Sentencing ordinarily may take into account past misconduct (followed by conviction or not), and it is true that the trial court in this case was not required to send defendant to jail on account of the prior DUI conviction. If incarceration is unrelated to an uncounseled prior conviction, we would have no issue. But the Court should not facilely avoid the argument. But for defendant’s first and second DUIs, the *522court would not have been permitted to sentence him as severely as it did for the third offense.
The issue is where to draw the line in assigning counsel at state expense to indigent DUI defendants. If the dissent were the law, such counsel would be required in every DUI case in order to consistently apply the DUI sentencing scheme. On the other hand, the price to provide counsel in every case measured against the diminished reliability when a DUI suspect is denied counsel is difficult to weigh.
We know that due process cannot be made perfect at any price. If added burden is placed on one part of the criminal justice system, a price is exacted from another. We know that public defenders’ time is limited, and if defenders are required to defend all indigents charged with DUI, public defenders’ time will be spread thinner.
The question becomes how do we weigh the benefit of more reliable adjudication with the allocation of costs in the criminal justice system?
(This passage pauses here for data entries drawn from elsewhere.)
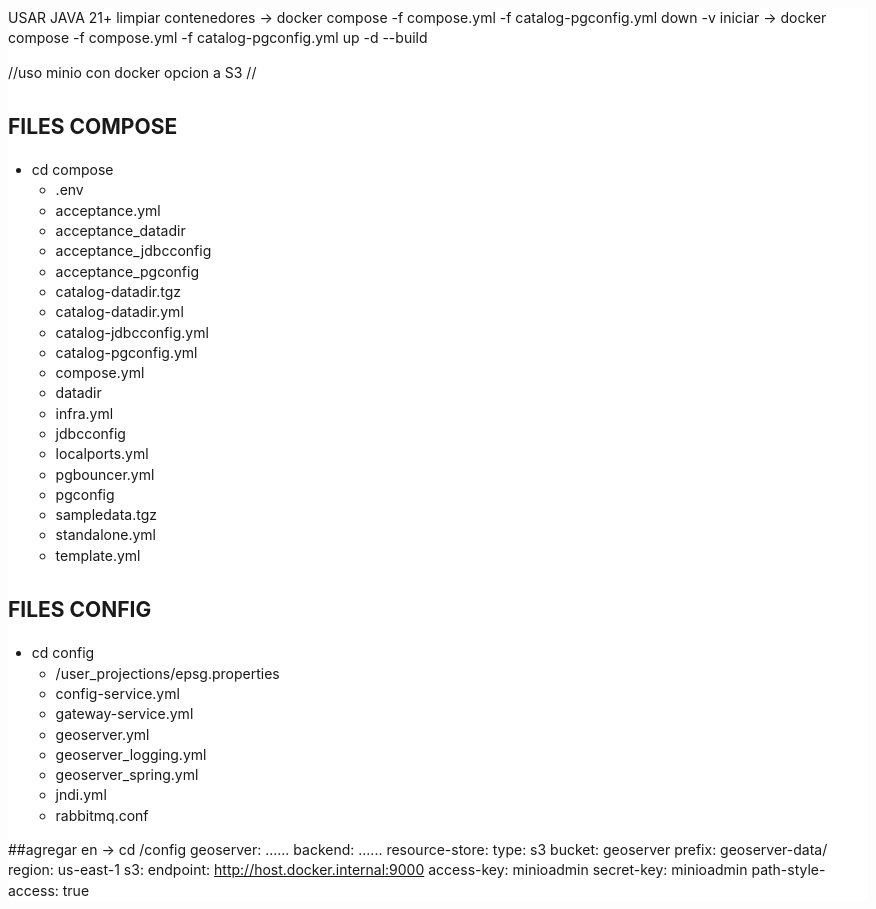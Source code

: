


USAR JAVA 21+
 limpiar contenedores -> docker compose -f compose.yml -f catalog-pgconfig.yml down -v 
 iniciar ->  docker compose -f compose.yml -f catalog-pgconfig.yml up -d --build

 //uso minio con docker opcion a S3
 //



## FILES COMPOSE

- cd compose
    - .env
    - acceptance.yml
    - acceptance_datadir
    - acceptance_jdbcconfig
    - acceptance_pgconfig
    - catalog-datadir.tgz
    - catalog-datadir.yml
    - catalog-jdbcconfig.yml
    - catalog-pgconfig.yml
    - compose.yml
    - datadir
    - infra.yml
    - jdbcconfig
    - localports.yml
    - pgbouncer.yml
    - pgconfig
    - sampledata.tgz
    - standalone.yml
    - template.yml

## FILES CONFIG
- cd config
    - /user_projections/epsg.properties
    - config-service.yml
    - gateway-service.yml
    - geoserver.yml
    - geoserver_logging.yml
    - geoserver_spring.yml
    - jndi.yml
    - rabbitmq.conf


##agregar en  ->  cd /config
geoserver:
  ......
  backend:
    ......
    resource-store:
      type: s3
      bucket: geoserver
      prefix: geoserver-data/
      region: us-east-1
      s3:
        endpoint: http://host.docker.internal:9000
        access-key: minioadmin
        secret-key: minioadmin
        path-style-access: true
There is no empirical measure I know about, and it comes down to a matter of judgment from experience. In my judgment, the requirement that counsel be afforded to all indigent DUI defendants in order to effectuate the recidivist statute is simply too big a price to pay for the relatively small marginal gain in “reliability.”
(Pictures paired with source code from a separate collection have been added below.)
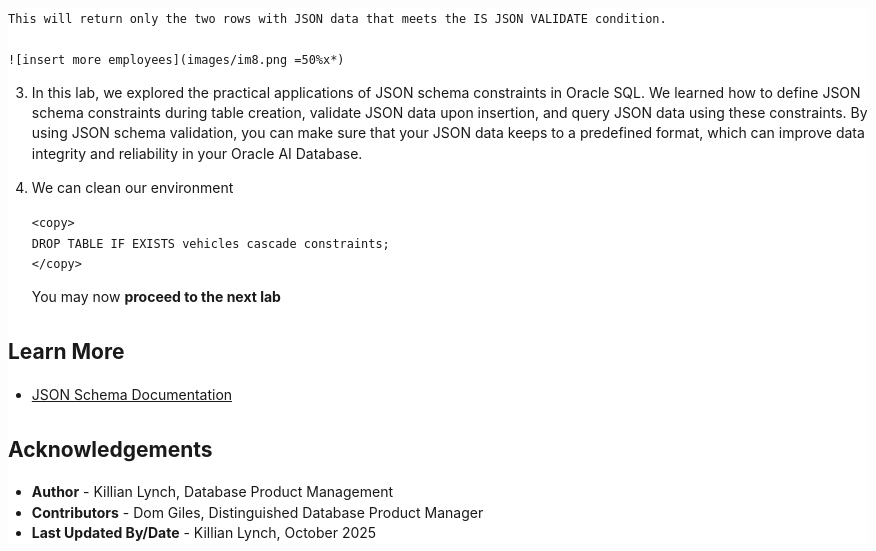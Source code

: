     This will return only the two rows with JSON data that meets the IS JSON VALIDATE condition.

    ![insert more employees](images/im8.png =50%x*)


3. In this lab, we explored the practical applications of JSON schema constraints in Oracle SQL. We learned how to define JSON schema constraints during table creation, validate JSON data upon insertion, and query JSON data using these constraints. By using JSON schema validation, you can make sure that your JSON data keeps to a predefined format, which can improve data integrity and reliability in your Oracle AI Database.

4. We can clean our environment
    ```
    <copy>
    DROP TABLE IF EXISTS vehicles cascade constraints;
    </copy>
    ```
    You may now **proceed to the next lab**

## Learn More

* [JSON Schema Documentation](https://docs.oracle.com/en/database/oracle/oracle-database/23/adjsn/json-schema.html)

## Acknowledgements
* **Author** - Killian Lynch, Database Product Management
* **Contributors** - Dom Giles, Distinguished Database Product Manager
* **Last Updated By/Date** - Killian Lynch, October 2025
I believe the result in this case is fair given the stakes at hand. Defendant was provided an advocate when loss of his freedom was most threatened. The offender knew that repeated DUI convictions would lead to more severe punishment, and the court had wide discretion to fashion a fair sentence under the recidivist law. Finally, in a case like this, the court may consider in fashioning the sentence that an uncounseled prior DUI conviction may have been less reliable.